Jacobs and Young V. Kent 230 N.Y. 239, 129 NE 889, 23 A.L.R. 1429 II.
Court of Appeals of New York
Jan. 25, 1921, appeal was reversed and judgment of the trial term affirmed. Judge stipulated that the defendant could make whatever decision on material he deemed fit for his own home.
April 4th, 1919, judgment was reversed in favor of plaintiff, defendant appealed. Trial was by judge. Judgment was overturned, because information was disallowed in the jury trial.
Nov. 2nd, 1918, court ruled for defendant at jury trial. He was able to keep the $3,483.46 due on the contract, due to the fact not all material was as specified by the contract.

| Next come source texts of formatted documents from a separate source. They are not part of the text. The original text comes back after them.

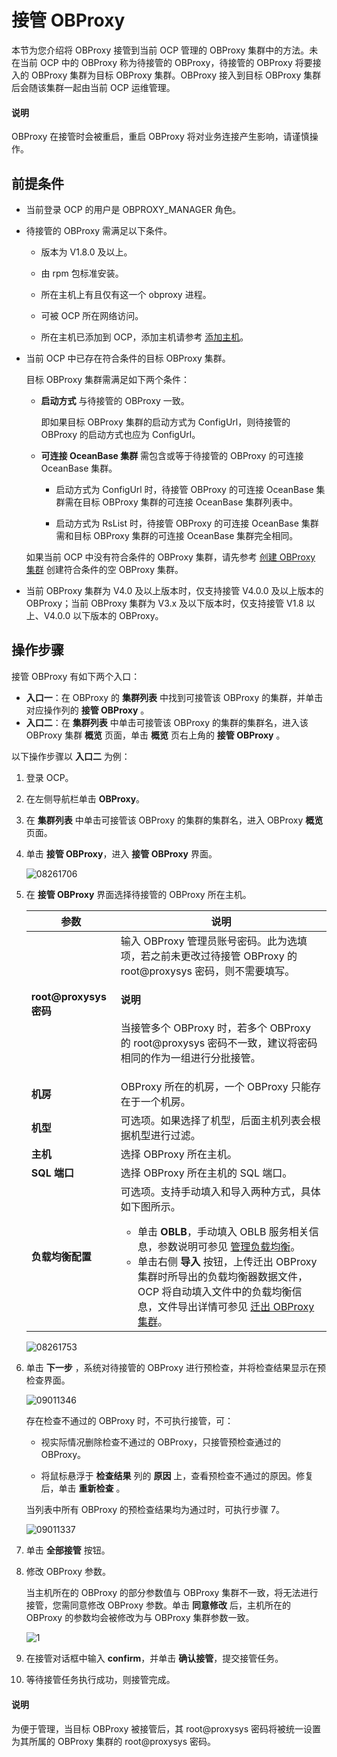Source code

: # 接管 OBProxy

本节为您介绍将 OBProxy 接管到当前 OCP 管理的 OBProxy 集群中的方法。未在当前 OCP 中的 OBProxy 称为待接管的 OBProxy，待接管的 OBProxy 将要接入的 OBProxy 集群为目标 OBProxy 集群。OBProxy 接入到目标 OBProxy 集群后会随该集群一起由当前 OCP 运维管理。

<main id="explain" type='alert'>
<h4>说明</h4>
<p>OBProxy 在接管时会被重启，重启 OBProxy 将对业务连接产生影响，请谨慎操作。</p>
</main>

## 前提条件

* 当前登录 OCP 的用户是 OBPROXY_MANAGER 角色。

* 待接管的 OBProxy 需满足以下条件。

  * 版本为 V1.8.0 及以上。

  * 由 rpm 包标准安装。

  * 所在主机上有且仅有这一个 obproxy 进程。

  * 可被 OCP 所在网络访问。

  * 所在主机已添加到 OCP，添加主机请参考 [添加主机](../../850.host-features/200.add-a-host.md)。

* 当前 OCP 中已存在符合条件的目标 OBProxy 集群。

  目标 OBProxy 集群需满足如下两个条件：

  * **启动方式** 与待接管的 OBProxy 一致。

    即如果目标 OBProxy 集群的启动方式为 ConfigUrl，则待接管的 OBProxy 的启动方式也应为 ConfigUrl。

  * **可连接 OceanBase 集群** 需包含或等于待接管的 OBProxy 的可连接 OceanBase 集群。

    * 启动方式为 ConfigUrl 时，待接管 OBProxy 的可连接 OceanBase 集群需在目标 OBProxy 集群的可连接 OceanBase 集群列表中。

    * 启动方式为 RsList 时，待接管 OBProxy 的可连接 OceanBase 集群需和目标 OBProxy 集群的可连接 OceanBase 集群完全相同。

  如果当前 OCP 中没有符合条件的 OBProxy 集群，请先参考 [创建 OBProxy 集群](../../500.quickstart/800.quickstart-create-an-obproxy-cluster.md) 创建符合条件的空 OBProxy 集群。

* 当前 OBProxy 集群为 V4.0 及以上版本时，仅支持接管 V4.0.0 及以上版本的 OBProxy；当前 OBProxy 集群为 V3.x 及以下版本时，仅支持接管 V1.8 以上、V4.0.0 以下版本的 OBProxy。
  
## 操作步骤

接管 OBProxy 有如下两个入口：

* **入口一**：在 OBProxy 的 **集群列表** 中找到可接管该 OBProxy 的集群，并单击对应操作列的 **接管 OBProxy** 。
* **入口二**：在 **集群列表** 中单击可接管该 OBProxy 的集群的集群名，进入该 OBProxy 集群 **概览** 页面，单击 **概览** 页右上角的 **接管 OBProxy** 。

以下操作步骤以 **入口二** 为例：

1. 登录 OCP。

2. 在左侧导航栏单击 **OBProxy**。

3. 在 **集群列表** 中单击可接管该 OBProxy 的集群的集群名，进入 OBProxy **概览** 页面。

4. 单击 **接管 OBProxy**，进入 **接管 OBProxy** 界面。

     ![08261706](https://obbusiness-private.oss-cn-shanghai.aliyuncs.com/doc/img/ocp/421/%E6%8E%A5%E7%AE%A1obproxy-1.png)

5. 在 **接管 OBProxy** 界面选择待接管的 OBProxy 所在主机。

    | 参数  |    说明   |
    |---------------|--------------|
    | **root@proxysys 密码**  | 输入 OBProxy 管理员账号密码。此为选填项，若之前未更改过待接管 OBProxy 的 root@proxysys 密码，则不需要填写。<main id="explain" type='alert'><h4>说明</h4><p>当接管多个 OBProxy 时，若多个 OBProxy 的 root@proxysys 密码不一致，建议将密码相同的作为一组进行分批接管。</p></main>  |
    | **机房**     | OBProxy 所在的机房，一个 OBProxy 只能存在于一个机房。  |
    | **机型**    | 可选项。如果选择了机型，后面主机列表会根据机型进行过滤。   |
    | **主机** | 选择 OBProxy 所在主机。|
    | **SQL 端口** | 选择 OBProxy 所在主机的 SQL 端口。 |
    | **负载均衡配置** | 可选项。支持手动填入和导入两种方式，具体如下图所示。<ul><li>单击 **OBLB**，手动填入 OBLB 服务相关信息，参数说明可参见 [管理负载均衡](../300.manage-a-obproxy-cluster/300.manage-load-balancing.md)。</li><li>单击右侧 **导入** 按钮，上传迁出 OBProxy 集群时所导出的负载均衡器数据文件，OCP 将自动填入文件中的负载均衡信息，文件导出详情可参见 [迁出 OBProxy 集群](../300.manage-a-obproxy-cluster/450.move-out-a-obproxy-cluster.md)。</li></ul> |

   ![08261753](https://obbusiness-private.oss-cn-shanghai.aliyuncs.com/doc/img/ocp/422/%E6%8E%A5%E7%AE%A1obproxy%E6%96%B0.png)

6. 单击 **下一步** ，系统对待接管的 OBProxy 进行预检查，并将检查结果显示在预检查界面。

   ![09011346](https://obbusiness-private.oss-cn-shanghai.aliyuncs.com/doc/img/ocp/422/%E9%A2%84%E6%A3%80%E6%9F%A5%E4%B8%8D%E9%80%9A%E8%BF%87%E5%8E%9F.png)

   存在检查不通过的 OBProxy 时，不可执行接管，可：

   * 视实际情况删除检查不通过的 OBProxy，只接管预检查通过的 OBProxy。

   * 将鼠标悬浮于 **检查结果** 列的 **原因** 上，查看预检查不通过的原因。修复后，单击 **重新检查** 。

   当列表中所有 OBProxy 的预检查结果均为通过时，可执行步骤 7。

   ![09011337](https://obbusiness-private.oss-cn-shanghai.aliyuncs.com/doc/img/ocp/422/%E9%A2%84%E6%A3%80%E6%9F%A5%E9%80%9A%E8%BF%87.png)

7. 单击 **全部接管** 按钮。

8. 修改 OBProxy 参数。

   当主机所在的 OBProxy 的部分参数值与 OBProxy 集群不一致，将无法进行接管，您需同意修改 OBProxy 参数。单击 **同意修改** 后，主机所在的 OBProxy 的参数均会被修改为与 OBProxy 集群参数一致。

   ![1](https://obbusiness-private.oss-cn-shanghai.aliyuncs.com/doc/img/ocp/422/%E4%BF%AE%E6%94%B9obproxy%E5%8F%82%E6%95%B0.png)

9. 在接管对话框中输入 **confirm**，并单击 **确认接管**，提交接管任务。

10. 等待接管任务执行成功，则接管完成。

   <main id="explain" type='alert'>
   <h4>说明</h4>
   <p>为便于管理，当目标 OBProxy 被接管后，其 root@proxysys 密码将被统一设置为其所属的 OBProxy 集群的 root@proxysys 密码。</p>
   </main>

IV.
A contract between the plaintiff and defendant was agreed upon on in 1913 for $77,000 and construction ceased in June 1914. A balance of $3,483.46 was due at that time. In March 1915, the defendant discovered that pipes were from a different manufacturer than originally designated in the contract. It was further discovered that only the first 1000 feet of pipe was inspected. That meant that roughly 1500 feet of pipe could not be determined without major demolition to the structure.
The plaintiff's stance is that all of the pipe was of the same standard, cost, and quality no matter which manufacturer it was from. He believes that he is due the full amount of the contract and that he has fulfilled the contract in full. He further believes that there can be no replacement of the goods without major demolition of the home. For that reason, he believes that it is not the intent of the defendant to replace the pipe. Therefore, he only would owe the difference in the pipe supplied and that which was installed. That price he deems as negligible.
The defendant disagrees and believes that the pipe must be from the manufacturer he stipulated in the contract.
‘I suppose it will be conceded that everyone has a right to build his house, his cottage or his store after such a model and in such style as...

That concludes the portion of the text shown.